TASK PROMPT =>
Set every line of the listing down again, keeping it identical.

EXCERPTED DATA =>

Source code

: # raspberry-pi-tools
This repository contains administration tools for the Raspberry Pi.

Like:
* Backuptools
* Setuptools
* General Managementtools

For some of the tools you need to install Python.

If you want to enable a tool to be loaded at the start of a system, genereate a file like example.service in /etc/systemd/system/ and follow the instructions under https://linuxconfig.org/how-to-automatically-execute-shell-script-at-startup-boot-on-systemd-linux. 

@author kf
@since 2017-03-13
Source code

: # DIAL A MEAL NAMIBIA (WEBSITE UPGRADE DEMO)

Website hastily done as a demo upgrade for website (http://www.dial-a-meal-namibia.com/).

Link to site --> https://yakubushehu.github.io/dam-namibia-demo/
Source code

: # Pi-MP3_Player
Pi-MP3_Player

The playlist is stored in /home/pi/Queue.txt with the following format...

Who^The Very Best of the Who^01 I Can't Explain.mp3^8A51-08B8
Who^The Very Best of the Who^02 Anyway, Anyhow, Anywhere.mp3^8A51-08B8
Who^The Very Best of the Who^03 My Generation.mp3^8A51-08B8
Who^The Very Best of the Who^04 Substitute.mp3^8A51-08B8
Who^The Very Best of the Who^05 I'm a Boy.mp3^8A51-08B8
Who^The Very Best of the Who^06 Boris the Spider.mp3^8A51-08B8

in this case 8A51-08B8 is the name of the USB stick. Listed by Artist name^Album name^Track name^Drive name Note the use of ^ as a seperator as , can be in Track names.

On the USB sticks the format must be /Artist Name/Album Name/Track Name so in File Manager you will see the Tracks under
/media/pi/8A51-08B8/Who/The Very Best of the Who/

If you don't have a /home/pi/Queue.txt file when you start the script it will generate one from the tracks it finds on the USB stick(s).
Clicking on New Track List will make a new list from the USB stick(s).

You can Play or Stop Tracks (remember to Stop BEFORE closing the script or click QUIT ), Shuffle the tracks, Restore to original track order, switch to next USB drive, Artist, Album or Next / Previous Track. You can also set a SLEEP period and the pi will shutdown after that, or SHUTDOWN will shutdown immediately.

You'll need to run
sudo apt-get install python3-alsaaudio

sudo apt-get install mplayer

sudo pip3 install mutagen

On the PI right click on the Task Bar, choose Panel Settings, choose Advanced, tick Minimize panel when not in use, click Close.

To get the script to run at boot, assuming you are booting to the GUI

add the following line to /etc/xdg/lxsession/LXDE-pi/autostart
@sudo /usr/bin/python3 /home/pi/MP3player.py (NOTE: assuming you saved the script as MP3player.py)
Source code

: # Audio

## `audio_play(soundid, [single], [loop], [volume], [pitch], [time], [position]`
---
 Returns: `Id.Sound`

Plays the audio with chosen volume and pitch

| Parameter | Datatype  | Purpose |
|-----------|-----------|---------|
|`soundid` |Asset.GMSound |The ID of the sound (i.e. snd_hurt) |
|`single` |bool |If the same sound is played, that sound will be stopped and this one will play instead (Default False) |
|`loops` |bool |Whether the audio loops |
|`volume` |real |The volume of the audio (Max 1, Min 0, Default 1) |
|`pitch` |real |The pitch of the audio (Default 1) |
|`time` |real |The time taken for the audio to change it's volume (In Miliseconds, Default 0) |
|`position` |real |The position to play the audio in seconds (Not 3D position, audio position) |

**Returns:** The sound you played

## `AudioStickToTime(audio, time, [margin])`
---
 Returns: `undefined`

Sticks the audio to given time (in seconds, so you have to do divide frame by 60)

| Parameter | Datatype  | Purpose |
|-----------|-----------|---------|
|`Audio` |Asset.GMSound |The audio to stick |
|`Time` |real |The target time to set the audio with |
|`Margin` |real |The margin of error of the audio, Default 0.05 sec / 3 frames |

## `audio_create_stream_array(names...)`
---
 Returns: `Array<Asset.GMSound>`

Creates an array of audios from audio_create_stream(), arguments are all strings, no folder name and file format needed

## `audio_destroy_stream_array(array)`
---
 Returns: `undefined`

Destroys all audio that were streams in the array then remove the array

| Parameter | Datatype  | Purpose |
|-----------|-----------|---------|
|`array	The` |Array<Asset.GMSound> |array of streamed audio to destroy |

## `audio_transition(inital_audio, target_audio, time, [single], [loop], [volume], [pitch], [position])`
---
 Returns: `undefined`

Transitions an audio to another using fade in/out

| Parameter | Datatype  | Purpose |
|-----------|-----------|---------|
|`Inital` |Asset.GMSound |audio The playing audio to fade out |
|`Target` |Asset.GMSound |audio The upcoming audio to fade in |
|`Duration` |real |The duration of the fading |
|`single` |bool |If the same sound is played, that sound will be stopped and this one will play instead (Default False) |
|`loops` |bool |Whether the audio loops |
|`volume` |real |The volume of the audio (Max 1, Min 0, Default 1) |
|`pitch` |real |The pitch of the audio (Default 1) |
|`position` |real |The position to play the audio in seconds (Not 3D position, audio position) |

WORKED SOLUTION =>
Source code

: # raspberry-pi-tools
This repository contains administration tools for the Raspberry Pi.

Like:
* Backuptools
* Setuptools
* General Managementtools

For some of the tools you need to install Python.

If you want to enable a tool to be loaded at the start of a system, genereate a file like example.service in /etc/systemd/system/ and follow the instructions under https://linuxconfig.org/how-to-automatically-execute-shell-script-at-startup-boot-on-systemd-linux. 

@author kf
@since 2017-03-13
Source code

: # DIAL A MEAL NAMIBIA (WEBSITE UPGRADE DEMO)

Website hastily done as a demo upgrade for website (http://www.dial-a-meal-namibia.com/).

Link to site --> https://yakubushehu.github.io/dam-namibia-demo/
Source code

: # Pi-MP3_Player
Pi-MP3_Player

The playlist is stored in /home/pi/Queue.txt with the following format...

Who^The Very Best of the Who^01 I Can't Explain.mp3^8A51-08B8
Who^The Very Best of the Who^02 Anyway, Anyhow, Anywhere.mp3^8A51-08B8
Who^The Very Best of the Who^03 My Generation.mp3^8A51-08B8
Who^The Very Best of the Who^04 Substitute.mp3^8A51-08B8
Who^The Very Best of the Who^05 I'm a Boy.mp3^8A51-08B8
Who^The Very Best of the Who^06 Boris the Spider.mp3^8A51-08B8

in this case 8A51-08B8 is the name of the USB stick. Listed by Artist name^Album name^Track name^Drive name Note the use of ^ as a seperator as , can be in Track names.

On the USB sticks the format must be /Artist Name/Album Name/Track Name so in File Manager you will see the Tracks under
/media/pi/8A51-08B8/Who/The Very Best of the Who/

If you don't have a /home/pi/Queue.txt file when you start the script it will generate one from the tracks it finds on the USB stick(s).
Clicking on New Track List will make a new list from the USB stick(s).

You can Play or Stop Tracks (remember to Stop BEFORE closing the script or click QUIT ), Shuffle the tracks, Restore to original track order, switch to next USB drive, Artist, Album or Next / Previous Track. You can also set a SLEEP period and the pi will shutdown after that, or SHUTDOWN will shutdown immediately.

You'll need to run
sudo apt-get install python3-alsaaudio

sudo apt-get install mplayer

sudo pip3 install mutagen

On the PI right click on the Task Bar, choose Panel Settings, choose Advanced, tick Minimize panel when not in use, click Close.

To get the script to run at boot, assuming you are booting to the GUI

add the following line to /etc/xdg/lxsession/LXDE-pi/autostart
@sudo /usr/bin/python3 /home/pi/MP3player.py (NOTE: assuming you saved the script as MP3player.py)
Source code

: # Audio

## `audio_play(soundid, [single], [loop], [volume], [pitch], [time], [position]`
---
 Returns: `Id.Sound`

Plays the audio with chosen volume and pitch

| Parameter | Datatype  | Purpose |
|-----------|-----------|---------|
|`soundid` |Asset.GMSound |The ID of the sound (i.e. snd_hurt) |
|`single` |bool |If the same sound is played, that sound will be stopped and this one will play instead (Default False) |
|`loops` |bool |Whether the audio loops |
|`volume` |real |The volume of the audio (Max 1, Min 0, Default 1) |
|`pitch` |real |The pitch of the audio (Default 1) |
|`time` |real |The time taken for the audio to change it's volume (In Miliseconds, Default 0) |
|`position` |real |The position to play the audio in seconds (Not 3D position, audio position) |

**Returns:** The sound you played

## `AudioStickToTime(audio, time, [margin])`
---
 Returns: `undefined`

Sticks the audio to given time (in seconds, so you have to do divide frame by 60)

| Parameter | Datatype  | Purpose |
|-----------|-----------|---------|
|`Audio` |Asset.GMSound |The audio to stick |
|`Time` |real |The target time to set the audio with |
|`Margin` |real |The margin of error of the audio, Default 0.05 sec / 3 frames |

## `audio_create_stream_array(names...)`
---
 Returns: `Array<Asset.GMSound>`

Creates an array of audios from audio_create_stream(), arguments are all strings, no folder name and file format needed

## `audio_destroy_stream_array(array)`
---
 Returns: `undefined`

Destroys all audio that were streams in the array then remove the array

| Parameter | Datatype  | Purpose |
|-----------|-----------|---------|
|`array	The` |Array<Asset.GMSound> |array of streamed audio to destroy |

## `audio_transition(inital_audio, target_audio, time, [single], [loop], [volume], [pitch], [position])`
---
 Returns: `undefined`

Transitions an audio to another using fade in/out

| Parameter | Datatype  | Purpose |
|-----------|-----------|---------|
|`Inital` |Asset.GMSound |audio The playing audio to fade out |
|`Target` |Asset.GMSound |audio The upcoming audio to fade in |
|`Duration` |real |The duration of the fading |
|`single` |bool |If the same sound is played, that sound will be stopped and this one will play instead (Default False) |
|`loops` |bool |Whether the audio loops |
|`volume` |real |The volume of the audio (Max 1, Min 0, Default 1) |
|`pitch` |real |The pitch of the audio (Default 1) |
|`position` |real |The position to play the audio in seconds (Not 3D position, audio position) |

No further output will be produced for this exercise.